53.

271 21 6
                                    

Dengan cahaya mata tak terlalu berbinar Evan membagikan tragedi Sinta kepada Serda Usman tanpa diminta. Mengagetkan Janu dan membuat mulut terbukanya seketika terbungkam. Membangunkan punggung Joe dan Beton yang semula berbaring nyaman. Jarang sekali Evan mau terbuka dengan orang lain secepat ini. Apalagi orang tersebut masih layak dibilang orang asing yang baru ditemui beberapa hari. Semuanya mengalir seperti takdir. Evan merasa memiliki banyak kesamaan dengan mantan anggota pasukan khusus itu.

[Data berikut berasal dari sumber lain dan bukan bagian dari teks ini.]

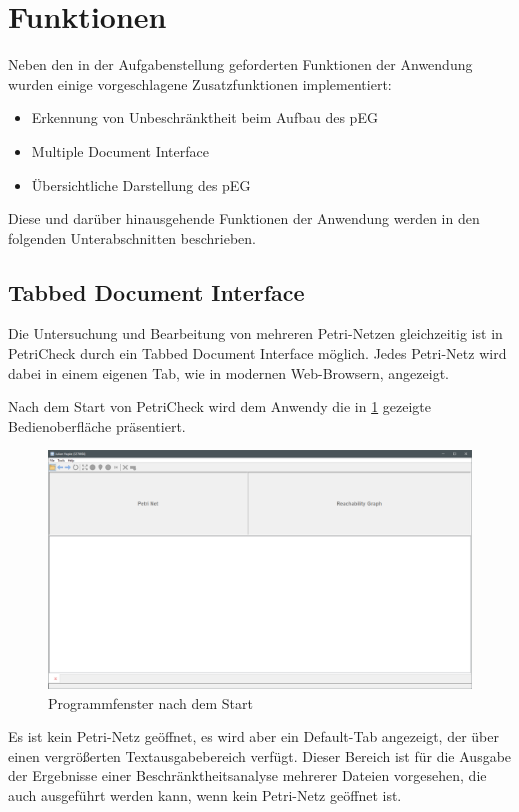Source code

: \section{Funktionen}
Neben den in der Aufgabenstellung geforderten Funktionen der Anwendung wurden
einige vorgeschlagene Zusatzfunktionen implementiert:
\begin{itemize}
  \item Erkennung von Unbeschränktheit beim Aufbau des pEG
  \item Multiple Document Interface
  \item Übersichtliche Darstellung des pEG
\end{itemize}
Diese und darüber hinausgehende Funktionen der Anwendung werden in den folgenden
Unterabschnitten beschrieben.

\subsection{Tabbed Document Interface}
Die Untersuchung und Bearbeitung von mehreren Petri-Netzen gleichzeitig ist in
PetriCheck durch ein Tabbed Document Interface möglich. Jedes Petri-Netz wird
dabei in einem eigenen Tab, wie in modernen Web-Browsern, angezeigt.

Nach dem Start von PetriCheck wird dem Anwendy die in \cref{img:default_window}
gezeigte Bedienoberfläche präsentiert.

\begin{figure}[H]
  \includegraphics[width=\textwidth]{../img/default_window.png}
  \caption{Programmfenster nach dem Start}
  \label{img:default_window}
\end{figure}

Es ist kein Petri-Netz geöffnet, es wird aber ein Default-Tab angezeigt, der
über einen vergrößerten Textausgabebereich verfügt. Dieser Bereich ist für die
Ausgabe der Ergebnisse einer Beschränktheitsanalyse mehrerer Dateien vorgesehen,
die auch ausgeführt werden kann, wenn kein Petri-Netz geöffnet ist.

Mereka sama-sama kehilangan sang dewi, sama-sama mempunyai anak laki-laki, dan sama-sama masuk penjara demi memperjuangkan sosok yang disayangi. Diam-diam Evan mengagumi sosok pria tegap di depannya kini. Ia ingin seperti Serda Usman yang berani mempertaruhkan harga diri. Namun, seseorang yang harus ia lawan dan hadapi bukanlah para preman teri. Ia tidak mungkin menghilangkan nyawa Haris di dunia ini. Andai ayah mertuanya seperti Serda Usman, mungkin ia tak akan sampai segila ini.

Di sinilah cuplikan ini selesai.